<
>

Top stats to know: NHL draft begins Friday night

Nolan Patrick will learn which NHL team wants him on Friday night. Bill Smith/NHLI via Getty Images

A couple of days after the NHL honored its best players, the attention turns to the future and the NHL draft, which begins Friday night in Chicago.

Here are some of the top things to know.

• The New Jersey Devils own the first overall pick. The Devils franchise hasn't picked first since its days as the Colorado Rockies, when the team selected Rob Ramage first overall in 1979.

The last two times that the Devils picked a player in the top three, they selected a future Hall of Famer -- Brendan Shanahan in 1987 and Scott Niedermayer in 1991.

• Nolan Patrick and Nico Hischier are the top contenders to be taken with the No. 1 overall pick. The top pick has been a Calder Trophy (rookie of the year) finalist in each of the past four seasons. Patrick's father and his maternal and paternal uncles each played in the NHL.

Hischier can become the second Swiss player taken in the top five of the NHL draft. Hischier is projected to go either first or second overall, which would be the highest by a Swiss-born player.

• The top pick in the NHL draft has made an immediate impact the past few years, winning the Calder Trophy in three of the past four seasons. The lone exception was Connor McDavid, who finished third in Calder voting despite missing significant time because of a broken clavicle.

The top picks have also been some of the NHL's elite players as four of the past five Hart Trophy (MVP) winners were taken at No. 1 overall. In 11 of the past 12 seasons, the Hart winner was a top-five pick in the NHL draft.

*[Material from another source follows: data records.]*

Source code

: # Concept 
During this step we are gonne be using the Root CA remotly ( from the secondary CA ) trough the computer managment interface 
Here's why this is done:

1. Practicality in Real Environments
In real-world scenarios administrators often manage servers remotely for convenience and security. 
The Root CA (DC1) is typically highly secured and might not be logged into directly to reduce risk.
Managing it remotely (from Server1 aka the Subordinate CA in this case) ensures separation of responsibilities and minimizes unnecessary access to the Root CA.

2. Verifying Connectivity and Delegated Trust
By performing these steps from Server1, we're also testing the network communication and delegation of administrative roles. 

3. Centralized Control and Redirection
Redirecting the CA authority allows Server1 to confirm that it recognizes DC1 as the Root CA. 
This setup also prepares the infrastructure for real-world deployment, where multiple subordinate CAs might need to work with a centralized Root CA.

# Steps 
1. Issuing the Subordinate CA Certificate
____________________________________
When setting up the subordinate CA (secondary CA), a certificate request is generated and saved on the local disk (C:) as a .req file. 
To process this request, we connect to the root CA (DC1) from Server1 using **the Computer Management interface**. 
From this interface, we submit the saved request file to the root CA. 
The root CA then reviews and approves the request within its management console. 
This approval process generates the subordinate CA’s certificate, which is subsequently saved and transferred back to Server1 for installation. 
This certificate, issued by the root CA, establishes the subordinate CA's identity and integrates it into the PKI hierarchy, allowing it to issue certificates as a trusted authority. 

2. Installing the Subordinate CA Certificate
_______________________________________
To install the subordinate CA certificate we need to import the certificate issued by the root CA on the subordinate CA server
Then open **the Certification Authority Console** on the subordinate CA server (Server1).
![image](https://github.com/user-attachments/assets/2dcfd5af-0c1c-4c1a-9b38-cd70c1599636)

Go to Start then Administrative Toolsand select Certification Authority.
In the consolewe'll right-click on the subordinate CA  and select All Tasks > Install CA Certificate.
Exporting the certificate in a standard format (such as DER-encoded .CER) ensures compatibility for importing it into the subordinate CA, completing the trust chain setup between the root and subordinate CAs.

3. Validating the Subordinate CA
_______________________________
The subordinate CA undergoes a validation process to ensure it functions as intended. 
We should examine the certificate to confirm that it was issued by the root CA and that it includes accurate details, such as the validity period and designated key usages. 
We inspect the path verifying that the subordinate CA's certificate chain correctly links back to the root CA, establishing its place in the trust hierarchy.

• Casey Mittelstadt is the only player from the United States ranked in the top 10 of North American skaters by NHL Central Scouting. There have been three American-born players picked in the top 10 in each of the past two drafts.

Mittelstadt was named 2017 Minnesota Mr. Hockey. Prominent past winners include Paul Martin, Ryan McDonagh, Nick Leddy and Nick Bjugstad.

If no Americans are selected in the top 10, it would be only the fourth time in the past 20 seasons that it happened (2009, 2010 and 2014).